FW: Ecowar Replaces Coldwar

From:

John Foster <[log in to unmask]>

Reply-To:

Discussion forum for environmental ethics.

Date:

Sun, 3 Jun 2001 08:56:47 -0700

Content-Type:

text/plain

Parts/Attachments:

Parts/Attachments

text/plain (291 lines)

Dear All,

How are you?

Please find following the most recent issue of the Gallon Environment
Letter (please see e-mail following:).  Is this of interest to you?

With best wishes,

Matthew
(text follows:)
------------------------------------------------------------------------
-------------
Matthew Ellis
Administrator (Graduate and Short Programs)
Science, Technology & Environment Division
Royal Roads University
2005 Sooke Road, Victoria, BC
V9B 5Y2
Tel. 250-391-2557, Fax 250-391-2610
e-mail: [log in to unmask]
http://www.royalroads.ca <http://www.royalroads.ca/>


-----Original Message-----
From: Gary Gallon [mailto:[log in to unmask]]
Sent: Wednesday, May 30, 2001 2:18 PM
To: Undisclosed-Recipient:;
Subject: Cold War Replaced by Eco War


               THE GALLON ENVIRONMENT LETTER
           506 Victoria Ave., Montreal, Quebec H3Y 2R5
                              Ph. (514) 369-0230, Fax (514) 369-3282
                                       Email  [log in to unmask]
<mailto:[log in to unmask]>
                                          Vol. 5, No. 21, May 30, 2001

**********************************************************************

COLD WAR GIVES WAY TO THE "ECO WAR"

With the collapse of the USSR, the "Cold War" dissipated and a major
threat to national security was removed. Gone is the "Iron Curtain".
Gone is the mass nuclear threat. Gone is Che Guevara. And gone is the
"Domino Theory". Yes there is China as an emerging world power. But it
also has become a new economic partner. Certainly it provides the world
with most of its toys. Except for Bin Laden and his merry band of
mercenaries, not much has jumped up on the Cold War radar. That is until
now. But it is not the Communists. And it is not the "Cold War." Instead
it is the growing demand for environmental protection vs. the growing
resistence (particularly by the oil companies) to environmental
protection (particularly climate change). The growing conflict can be
called the "Eco War." Environmentalists are blocking logging roads and
rushing the barricades in Seattle and Quebec City. Environmentalists are
being shot and killed around the world and being gassed and thrown in
jail at major trade conferences.

 The Canadian Security Intelligence Service (CSIS), the Central
Intelligence Agency (CIA), and the Federal Bureau of Investigation (FBI)
are taking Eco Wars seriously. Each have opened up units to track and
monitor radical environmental conflicts in their own countries and
worldwide. They are beginning to see a new threat to the status quo
emerge from the radical fringe vowing to kick polluters' asses. The
greens are serious and are becoming radical. They have to - - some
industry sectors are tired of paying for cleaning up, other industry
sectors (read fossil fuels) feel, some say, dinosauric and on the verge
of extinction - - they will do anything to stay in business, include
ignoring the warnings of Kyoto. The environmentalists have been
radicalized by the polluters' new leader, U.S. President, George Bush.
If you can't trust the President to protect your national wildlife
reserves, if you can't trust the President to enforce existing national
standards, then vigilantism sets in - - you have to do it yourself. See
the CIA World Fact Book at
http://www.cia.gov/cia/publications/factbook/index.html
<http://www.cia.gov/cia/publications/factbook/index.html>  .

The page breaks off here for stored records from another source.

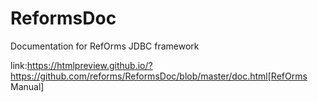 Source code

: # ReformsDoc
Documentation for RefOrms JDBC framework

link:https://htmlpreview.github.io/?https://github.com/reforms/ReformsDoc/blob/master/doc.html[RefOrms Manual]
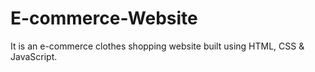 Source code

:# E-commerce-Website
It is an e-commerce clothes shopping website built using HTML, CSS & JavaScript.
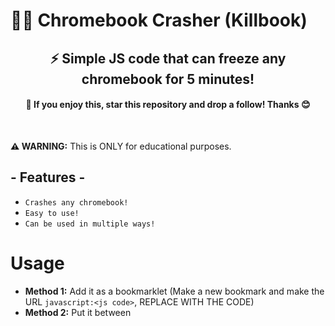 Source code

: # 🏴‍☠️ Chromebook Crasher (Killbook)
<h2 align="center">⚡ Simple JS code that can freeze any chromebook for 5 minutes!</h3>
<h4 align="center">🌟 If you enjoy this, star this repository and drop a follow! Thanks 😊</h3>
<br />

**⚠ WARNING:** This is ONLY for educational purposes.

<h2 align="left">- Features -</h3>

* `Crashes any chromebook! `
* `Easy to use! `
* `Can be used in multiple ways! `

# Usage

- **Method 1:** Add it as a bookmarklet (Make a new bookmark and make the URL `javascript:<js code>`, REPLACE <js code> WITH THE CODE)
- **Method 2:** Put it between <script> blocks in a website.

**Fun Fact:** I got sent to the principal's office for using this on my friend... Eek!

**Enjoy!** 😊
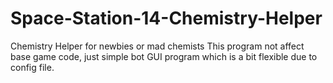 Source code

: # Space-Station-14-Chemistry-Helper
Chemistry Helper for newbies or mad chemists
This program not affect base game code, just simple bot GUI program which is a bit flexible due to config file.
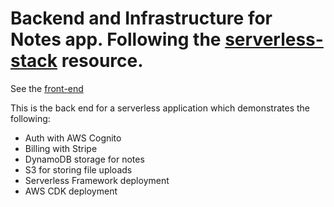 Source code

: # Backend and Infrastructure for Notes app. Following the [serverless-stack](https://serverless-stack.com/) resource.

See the [front-end](https://github.com/KinnersleyM/notes-client/)

This is the back end for a serverless application which demonstrates the following:
- Auth with AWS Cognito
- Billing with Stripe
- DynamoDB storage for notes
- S3 for storing file uploads
- Serverless Framework deployment
- AWS CDK deployment
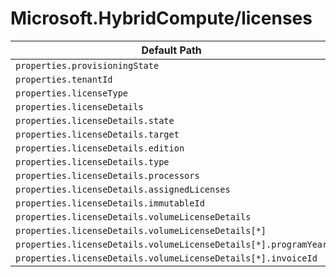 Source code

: # Microsoft.HybridCompute/licenses

| Default Path | Alias |
|---|---|
| `properties.provisioningState` | `Microsoft.HybridCompute/licenses/provisioningState` |
| `properties.tenantId` | `Microsoft.HybridCompute/licenses/tenantId` |
| `properties.licenseType` | `Microsoft.HybridCompute/licenses/licenseType` |
| `properties.licenseDetails` | `Microsoft.HybridCompute/licenses/licenseDetails` |
| `properties.licenseDetails.state` | `Microsoft.HybridCompute/licenses/licenseDetails.state` |
| `properties.licenseDetails.target` | `Microsoft.HybridCompute/licenses/licenseDetails.target` |
| `properties.licenseDetails.edition` | `Microsoft.HybridCompute/licenses/licenseDetails.edition` |
| `properties.licenseDetails.type` | `Microsoft.HybridCompute/licenses/licenseDetails.type` |
| `properties.licenseDetails.processors` | `Microsoft.HybridCompute/licenses/licenseDetails.processors` |
| `properties.licenseDetails.assignedLicenses` | `Microsoft.HybridCompute/licenses/licenseDetails.assignedLicenses` |
| `properties.licenseDetails.immutableId` | `Microsoft.HybridCompute/licenses/licenseDetails.immutableId` |
| `properties.licenseDetails.volumeLicenseDetails` | `Microsoft.HybridCompute/licenses/licenseDetails.volumeLicenseDetails` |
| `properties.licenseDetails.volumeLicenseDetails[*]` | `Microsoft.HybridCompute/licenses/licenseDetails.volumeLicenseDetails[*]` |
| `properties.licenseDetails.volumeLicenseDetails[*].programYear` | `Microsoft.HybridCompute/licenses/licenseDetails.volumeLicenseDetails[*].programYear` |
| `properties.licenseDetails.volumeLicenseDetails[*].invoiceId` | `Microsoft.HybridCompute/licenses/licenseDetails.volumeLicenseDetails[*].invoiceId` |

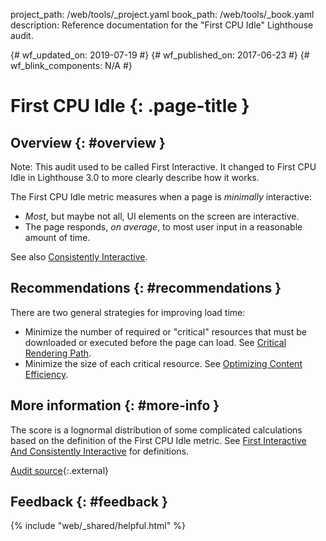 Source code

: project_path: /web/tools/_project.yaml
book_path: /web/tools/_book.yaml
description: Reference documentation for the "First CPU Idle" Lighthouse audit.

{# wf_updated_on: 2019-07-19 #}
{# wf_published_on: 2017-06-23 #}
{# wf_blink_components: N/A #}

# First CPU Idle {: .page-title }

## Overview {: #overview }

Note: This audit used to be called First Interactive. It changed to First CPU Idle
in Lighthouse 3.0 to more clearly describe how it works.

The First CPU Idle metric measures when a page is *minimally* interactive:

* *Most*, but maybe not all, UI elements on the screen are interactive.
* The page responds, *on average*, to most user input in a reasonable amount
  of time.

See also [Consistently Interactive](consistently-interactive).

## Recommendations {: #recommendations }

There are two general strategies for improving load time:

* Minimize the number of required or "critical" resources that must be
  downloaded or executed before the page can load. See [Critical Rendering
  Path][CRP].
* Minimize the size of each critical resource. See [Optimizing Content
  Efficiency][OCE].

[CRP]: /web/fundamentals/performance/critical-rendering-path
[OCE]: /web/fundamentals/performance/optimizing-content-efficiency

## More information {: #more-info }

The score is a lognormal distribution of some complicated calculations based on
the definition of the First CPU Idle metric. See [First Interactive And
Consistently Interactive][FIACI] for definitions.

[FIACI]: https://docs.google.com/document/d/1GGiI9-7KeY3TPqS3YT271upUVimo-XiL5mwWorDUD4c

[Audit source][src]{:.external}

[src]: https://github.com/GoogleChrome/lighthouse/blob/master/lighthouse-core/audits/metrics/first-cpu-idle.js

## Feedback {: #feedback }

{% include "web/_shared/helpful.html" %}
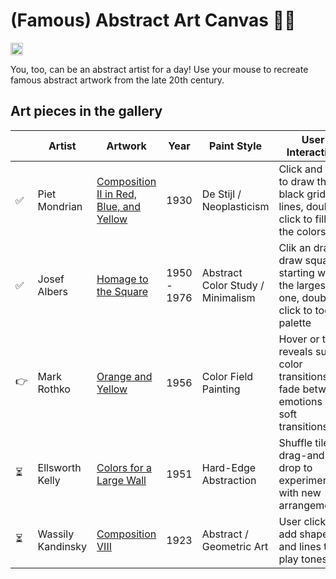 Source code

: # (Famous) Abstract Art Canvas 🧑‍🎨

<a href='https://www.recurse.com/scout/click?t=c7bc9ba4cb3e6725e05e413f16f8c5a3' title='Made with love at the Recurse Center'><img src='https://cloud.githubusercontent.com/assets/2883345/11325206/336ea5f4-9150-11e5-9e90-d86ad31993d8.png' height='20px'/></a>

You, too, can be an abstract artist for a day! Use your mouse to recreate famous abstract artwork from the late 20th century.


## Art pieces in the gallery
| | Artist | Artwork | Year | Paint Style | User Interaction | p5js.org | codepen.io |
|-|--------|---------|------|-------------|------------------|----------|-----------|
|✅| Piet Mondrian | [Composition II in Red, Blue, and Yellow](https://www.wikiart.org/en/piet-mondrian/composition-with-red-blue-and-yellow-1930) | 1930 | De Stijl / Neoplasticism | Click and drag to draw the black grid lines, double-click to fill in the colors | [link](https://editor.p5js.org/missfunmi/sketches/hTcvq_5kc) | [link](https://codepen.io/missfunmi/pen/raaeLeX) |
|✅| Josef Albers | [Homage to the Square](https://www.wikiart.org/en/josef-albers/all-works#!/%23filterName:Series_homage-to-the-square,resultType:masonry#filterName:Series_homage-to-the-square,resultType:masonry) | 1950 - 1976 | Abstract Color Study / Minimalism | Clik an drag to draw squares starting with the largest one, double-click to toggle palette | [link](https://editor.p5js.org/missfunmi/sketches/0LwZpwGOa) | [link](https://codepen.io/missfunmi/pen/wBBJXJE) |
|👉| Mark Rothko | [Orange and Yellow](https://www.wikiart.org/en/mark-rothko/orange-and-yellow) | 1956 | Color Field Painting | Hover or tap reveals subtle color transitions; fade between emotions with soft transitions | tbd | tbd |
|⏳| Ellsworth Kelly | [Colors for a Large Wall](https://www.wikiart.org/en/ellsworth-kelly/colors-for-a-large-wall-1951) | 1951 | Hard-Edge Abstraction | Shuffle tiles; drag-and-drop to experiment with new arrangements. | tbd | tbd |
|⏳| Wassily Kandinsky | [Composition VIII](https://www.wikiart.org/en/wassily-kandinsky/composition-viii-1923) | 1923 | Abstract / Geometric Art | User clicks to add shapes and lines that play tonesâ€ | tbd | tbd |
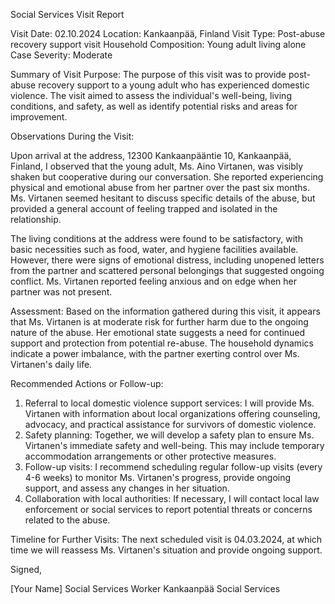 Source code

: Social Services Visit Report

Visit Date: 02.10.2024
Location: Kankaanpää, Finland
Visit Type: Post-abuse recovery support visit
Household Composition: Young adult living alone
Case Severity: Moderate

Summary of Visit Purpose:
The purpose of this visit was to provide post-abuse recovery support to a young adult who has experienced domestic violence. The visit aimed to assess the individual's well-being, living conditions, and safety, as well as identify potential risks and areas for improvement.

Observations During the Visit:

Upon arrival at the address, 12300 Kankaanpääntie 10, Kankaanpää, Finland, I observed that the young adult, Ms. Aino Virtanen, was visibly shaken but cooperative during our conversation. She reported experiencing physical and emotional abuse from her partner over the past six months. Ms. Virtanen seemed hesitant to discuss specific details of the abuse, but provided a general account of feeling trapped and isolated in the relationship.

The living conditions at the address were found to be satisfactory, with basic necessities such as food, water, and hygiene facilities available. However, there were signs of emotional distress, including unopened letters from the partner and scattered personal belongings that suggested ongoing conflict. Ms. Virtanen reported feeling anxious and on edge when her partner was not present.

Assessment:
Based on the information gathered during this visit, it appears that Ms. Virtanen is at moderate risk for further harm due to the ongoing nature of the abuse. Her emotional state suggests a need for continued support and protection from potential re-abuse. The household dynamics indicate a power imbalance, with the partner exerting control over Ms. Virtanen's daily life.

Recommended Actions or Follow-up:

1. Referral to local domestic violence support services: I will provide Ms. Virtanen with information about local organizations offering counseling, advocacy, and practical assistance for survivors of domestic violence.
2. Safety planning: Together, we will develop a safety plan to ensure Ms. Virtanen's immediate safety and well-being. This may include temporary accommodation arrangements or other protective measures.
3. Follow-up visits: I recommend scheduling regular follow-up visits (every 4-6 weeks) to monitor Ms. Virtanen's progress, provide ongoing support, and assess any changes in her situation.
4. Collaboration with local authorities: If necessary, I will contact local law enforcement or social services to report potential threats or concerns related to the abuse.

Timeline for Further Visits:
The next scheduled visit is 04.03.2024, at which time we will reassess Ms. Virtanen's situation and provide ongoing support.

Signed,

[Your Name]
Social Services Worker
Kankaanpää Social Services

************************************************************************
*

RAG TAG ARMY OF GREEN WARRIORS

The ecofreaks are a new and growing ragtag army of youths, disillusioned
stock brokers, and the elderly. They are led by the research of
scientists and the warnings of responsible politicians. Their uniforms
are blue jeans, bandanas and gas masks. Their weapons are newsletters,
swear-words, ceramic tree spikes, pipes and stones. They wear gardening
gloves to grab red-hot tear-gas canisters to heave back at police. They
use modern technology and the internet. The greens joined with labour
and the national protection groups. While they decried "free trade" and
"globalization" and the power of corporations, what they really wanted
was to stop the plundering of "Mother Earth". The greens at the gate
have been joined by a new, more violent, "Monkey Wrench Gang" which has
popped up throughout North America. Led by "Earth First" and the  "Earth
Liberation Front" (ELF), they have taken to torching luxury homes and
resort developments being constructed on wildlife habitat. They have set
fire to SUV's to protest what they call a vehicle that is the height of
over consumption and a very attack on the environment. Several months
ago they lit up 36 Sport Utility Vehicles at a Chevrolet dealership in
Oregon. The ELF is composed of small disparate groups of radicals that
consider Greenpeace a "wussy" weak-kneed organization. What caused many
of these well-off kids to ooze out of the bland neighbourhoods of
suburbia? Normally, you can't them out of the bars and their university
classes. It is their perception, rightly or wrongly, that governments
and corporations don't give a damn about the environment anymore. Bush
rejects Kyoto. NAFTA's Chapter 11 buries governments that try to protect
the environment. Provinces like Ontario have turned their environment
ministries into eunuchs, powerless to stop stoppable pollution deaths
like those that occurred in Walkerton. Visit the Earth First website
http://www.earthfirst.org/ <http://www.earthfirst.org/>  . For more
information contact the Earth Liberation Front website at
http://www.earthliberationfront.com/main.shtml
<http://www.earthliberationfront.com/main.shtml>  .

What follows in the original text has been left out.